By our count, there are now 15 bi-specific antibodies approved by the US Food and Drug Administration (the last peer-reviewed count from 2024 we found chalked up 13). This year has been a bumper year for bi-specifics — antibodies that recognize two molecular targets. Several of 2025’s largest deals have involved assets in this class, including Genmab’s $8 billion acquisition of Merus in September and Takeda’s $11.4 billion splurge on an anti-Claudin18.2 bi-specific antibody and antibody-drug conjugate (ADC) from Innovent Biologics.

Not only is this trend likely to continue, but we predict that it will expand to encompass tri- and multi-specific antibodies, the development of which is an area of intense research activity. Just a couple of weeks ago, South Korea’s Celltrion clinched a $155 million (biobucks) deal for TriOar’s tri-specific ADCs for cold tumors. And at the SITC meeting last month (which we covered in issue 19) tri-specifics were highlighted by no less than five companies: Nextpoint (B7-H7 x CD3 x TMIGD2), CrossBow (cathepsin G peptide x CD3 x CD28), TJ Biopharma (CDCP1 x CD3 x 4-1BB), Biocytogen (DLL3 x CD3 x 4-1BB) and Radiant Therapeutics (potentially tri-specific/trivalent).

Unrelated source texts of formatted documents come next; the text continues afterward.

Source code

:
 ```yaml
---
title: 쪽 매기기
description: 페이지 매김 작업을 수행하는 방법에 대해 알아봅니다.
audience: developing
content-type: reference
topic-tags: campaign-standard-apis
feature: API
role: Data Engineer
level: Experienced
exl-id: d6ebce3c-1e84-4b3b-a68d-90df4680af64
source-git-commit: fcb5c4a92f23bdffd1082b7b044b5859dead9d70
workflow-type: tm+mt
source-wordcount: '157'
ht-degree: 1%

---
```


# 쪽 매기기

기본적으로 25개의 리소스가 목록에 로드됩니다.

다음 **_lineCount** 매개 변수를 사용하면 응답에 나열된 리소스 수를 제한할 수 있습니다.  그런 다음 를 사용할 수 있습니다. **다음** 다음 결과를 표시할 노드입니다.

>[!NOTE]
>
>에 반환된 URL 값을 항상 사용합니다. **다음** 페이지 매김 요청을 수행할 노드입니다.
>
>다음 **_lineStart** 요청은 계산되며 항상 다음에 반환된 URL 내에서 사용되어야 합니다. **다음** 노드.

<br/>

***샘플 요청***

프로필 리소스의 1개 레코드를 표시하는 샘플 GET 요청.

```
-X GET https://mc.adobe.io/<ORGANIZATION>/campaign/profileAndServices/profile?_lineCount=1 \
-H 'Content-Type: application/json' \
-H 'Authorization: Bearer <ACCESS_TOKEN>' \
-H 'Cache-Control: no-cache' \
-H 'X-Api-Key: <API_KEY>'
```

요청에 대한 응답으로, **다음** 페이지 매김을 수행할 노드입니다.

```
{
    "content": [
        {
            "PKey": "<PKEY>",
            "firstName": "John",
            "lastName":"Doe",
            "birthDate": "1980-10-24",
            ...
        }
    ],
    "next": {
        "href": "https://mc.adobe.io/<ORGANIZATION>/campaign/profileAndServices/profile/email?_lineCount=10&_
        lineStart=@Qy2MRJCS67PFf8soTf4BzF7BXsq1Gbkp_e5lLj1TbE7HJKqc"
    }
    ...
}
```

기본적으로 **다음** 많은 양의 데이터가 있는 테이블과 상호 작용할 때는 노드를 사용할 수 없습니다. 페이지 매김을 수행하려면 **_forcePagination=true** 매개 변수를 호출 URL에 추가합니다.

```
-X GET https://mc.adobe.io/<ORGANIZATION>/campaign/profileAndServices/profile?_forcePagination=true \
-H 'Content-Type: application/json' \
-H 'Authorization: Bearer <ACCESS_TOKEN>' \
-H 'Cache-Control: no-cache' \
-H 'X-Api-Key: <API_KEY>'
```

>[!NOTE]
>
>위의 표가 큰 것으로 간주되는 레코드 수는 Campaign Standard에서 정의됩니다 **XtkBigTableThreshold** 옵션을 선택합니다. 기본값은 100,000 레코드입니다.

Building an antibody that recognizes three or more targets at the same time is not trivial, though. There are multiple technical, clinical and regulatory hurdles that developers need to overcome before the antibody reaches patients. Why, then, go through the trouble of creating a multi-specific antibody when a bi-specific may show clinical benefit? As it turns out, there are several reasons why a multi-specific antibody may be worth the effort.

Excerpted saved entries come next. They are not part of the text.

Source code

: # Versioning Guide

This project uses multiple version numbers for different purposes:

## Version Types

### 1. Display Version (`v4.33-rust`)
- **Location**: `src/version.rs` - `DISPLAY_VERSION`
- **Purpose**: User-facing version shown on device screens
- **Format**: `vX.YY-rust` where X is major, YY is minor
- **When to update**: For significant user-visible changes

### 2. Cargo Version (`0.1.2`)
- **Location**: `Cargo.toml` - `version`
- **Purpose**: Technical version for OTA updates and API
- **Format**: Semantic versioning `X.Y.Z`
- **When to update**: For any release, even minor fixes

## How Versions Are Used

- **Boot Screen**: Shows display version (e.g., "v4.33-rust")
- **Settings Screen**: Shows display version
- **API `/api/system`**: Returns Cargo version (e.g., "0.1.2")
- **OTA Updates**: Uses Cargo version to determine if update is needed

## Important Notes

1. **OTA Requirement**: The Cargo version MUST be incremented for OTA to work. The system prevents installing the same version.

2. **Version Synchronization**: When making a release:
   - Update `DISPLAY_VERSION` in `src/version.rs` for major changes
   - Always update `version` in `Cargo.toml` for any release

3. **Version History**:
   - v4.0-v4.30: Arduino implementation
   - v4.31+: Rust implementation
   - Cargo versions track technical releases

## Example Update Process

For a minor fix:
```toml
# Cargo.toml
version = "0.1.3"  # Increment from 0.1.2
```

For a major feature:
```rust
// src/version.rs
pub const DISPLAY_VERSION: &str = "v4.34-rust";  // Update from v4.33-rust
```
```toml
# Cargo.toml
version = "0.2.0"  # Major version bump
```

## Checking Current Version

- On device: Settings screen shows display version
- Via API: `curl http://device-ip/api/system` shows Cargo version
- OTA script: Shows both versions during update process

First, as tumors often escape by downregulating or mutating a single target epitope, a multi-specific antibody may reduce the likelihood of escape by simultaneously targeting multiple tumor antigens. Second, multi-specifics could increase safety and reduce toxicity of a therapy. For example, a multi-specific antibody can be designed to require co-expression of two or more antigens on the same cell to bind effectively. Healthy cells expressing only one antigen would be spared, thereby reducing off-tumor toxicity. Similarly, targeting multiple mechanisms with a single antibody may reduce the need to use several separate drugs, simplifying dosing and reducing risks for patients. Third, and perhaps most important, a multi-specific antibody can simultaneously block several disease pathways, yielding synergistic effects that a bi-specific might not achieve. In solid tumors, for example, tumor heterogeneity, limited immune-cell infiltration and an immunosuppressive microenvironment often result in therapeutic failure. Multi-specific antibodies could combine tumor targeting, immune-cell recruitment and checkpoint modulation in a single molecule.

Perhaps the best example of this comes from the field of T-cell engagers (TCEs). A tri-specific antibody can incorporate not only tumor-cell binding and CD3 engagement, but also a co-stimulatory domain, such as CD28. This can boost T-cell activation, persistence and potency more than a bi-specific that only binds to CD3.

In this regard, a recent paper in PNAS is an excellent example of the power of the approach. A research team from EvolveImmune Therapeutics reports on the development of EVOLVE, a next-generation TCE that integrates CD3 binding with CD2-mediated co-stimulation to enhance T-cell activation, durability and tumor-killing capacity, while avoiding target-independent toxicity.

Conventional CD3-bi-specific TCEs activate T cells through a stimulation signal but often fail to provide the complementary co-stimulation necessary for sustained effector function. This can result in T-cell dysfunction, reduced persistence and limited clinical durability. To address this, Jeremy Myers and his colleagues systematically compared multiple costimulatory pathways and identified CD2 as a superior target owing to its broad expression on naïve, activated and exhausted CD8⁺ T cells, and its sustained expression within tumor-infiltrating lymphocytes.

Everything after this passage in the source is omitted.